There needs to be additional security on OSI Layers 2 & 3, such as security at those layers that only allows certain devices to use certain IP addresses – based on their MAC address, and based on encryption standards that can be employed at Layers 2 & 3 of the OSI Layer Stack Model.
An example of this would be to have a set of encryption keys, based on a vendor of devices, that must connect to a private company-hosted database system on the Internet, for the device to fully connect to connected systems. Specific encryption keys could then be employed by the specific systems, to ensure that other devices don’t connect using the same MAC address / IP address combination.
Currently there is a problem with WiFi systems being accessed by satellite transceivers, as evident by MCE123 Security Department.
There is also the issue of the same encryption key being used by multiple devices on the WiFi network. This should be changed, so there is a unique encryption key for each device, so that devices that are connected to the WiFi network can’t see traffic that is being sent or received by other devices on the same network, simply because it has the passphrase.
There could be systems that employ unique passphrases for each individual system that is connected to the WiFi network, but this would still allow abuse, such as the use of a WiFi network in proximity that gathers credentials using the same SSID, transmitting and receiving in unison with the same WiFi network, in a way that takes over devices’ connections to the WiFi network, based on its gathering credentials, and then redirecting the traffic to the original WiFi network through a tunnel.

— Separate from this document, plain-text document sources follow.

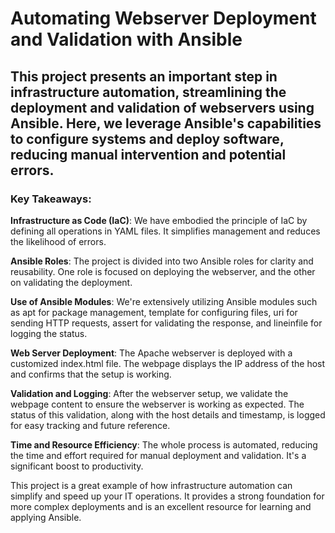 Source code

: # Automating Webserver Deployment and Validation with Ansible

## **This project presents an important step in infrastructure automation, streamlining the deployment and validation of webservers using Ansible. Here, we leverage Ansible's capabilities to configure systems and deploy software, reducing manual intervention and potential errors.**

### **Key Takeaways:**

**Infrastructure as Code (IaC)**: We have embodied the principle of IaC by defining all operations in YAML files. It simplifies management and reduces the likelihood of errors.

**Ansible Roles**: The project is divided into two Ansible roles for clarity and reusability. One role is focused on deploying the webserver, and the other on validating the deployment.

**Use of Ansible Modules**: We're extensively utilizing Ansible modules such as apt for package management, template for configuring files, uri for sending HTTP requests, assert for validating the response, and lineinfile for logging the status.

**Web Server Deployment**: The Apache webserver is deployed with a customized index.html file. The webpage displays the IP address of the host and confirms that the setup is working.

**Validation and Logging**: After the webserver setup, we validate the webpage content to ensure the webserver is working as expected. The status of this validation, along with the host details and timestamp, is logged for easy tracking and future reference.

**Time and Resource Efficiency**: The whole process is automated, reducing the time and effort required for manual deployment and validation. It's a significant boost to productivity.

This project is a great example of how infrastructure automation can simplify and speed up your IT operations. It provides a strong foundation for more complex deployments and is an excellent resource for learning and applying Ansible.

This has been done at UNH Manchester.
There could also be a security awareness of BGP, by re-creating the Layer 7 instances that are transmitting and/or receiving information, based on protocol, port number, and other characteristics that are gathered through the packets or frames through BGP border gateway systems, specifically that link between multiple nations and/or undersea cables. The reason would be to identify harmful foreign traffic, and shut down, or enable hold down timers on the intelligence, based on a border-wide protocol that shares security between all of the devices and blocks all traffic related to that instance between the border gateway and internal network resources (the U.S. Internet).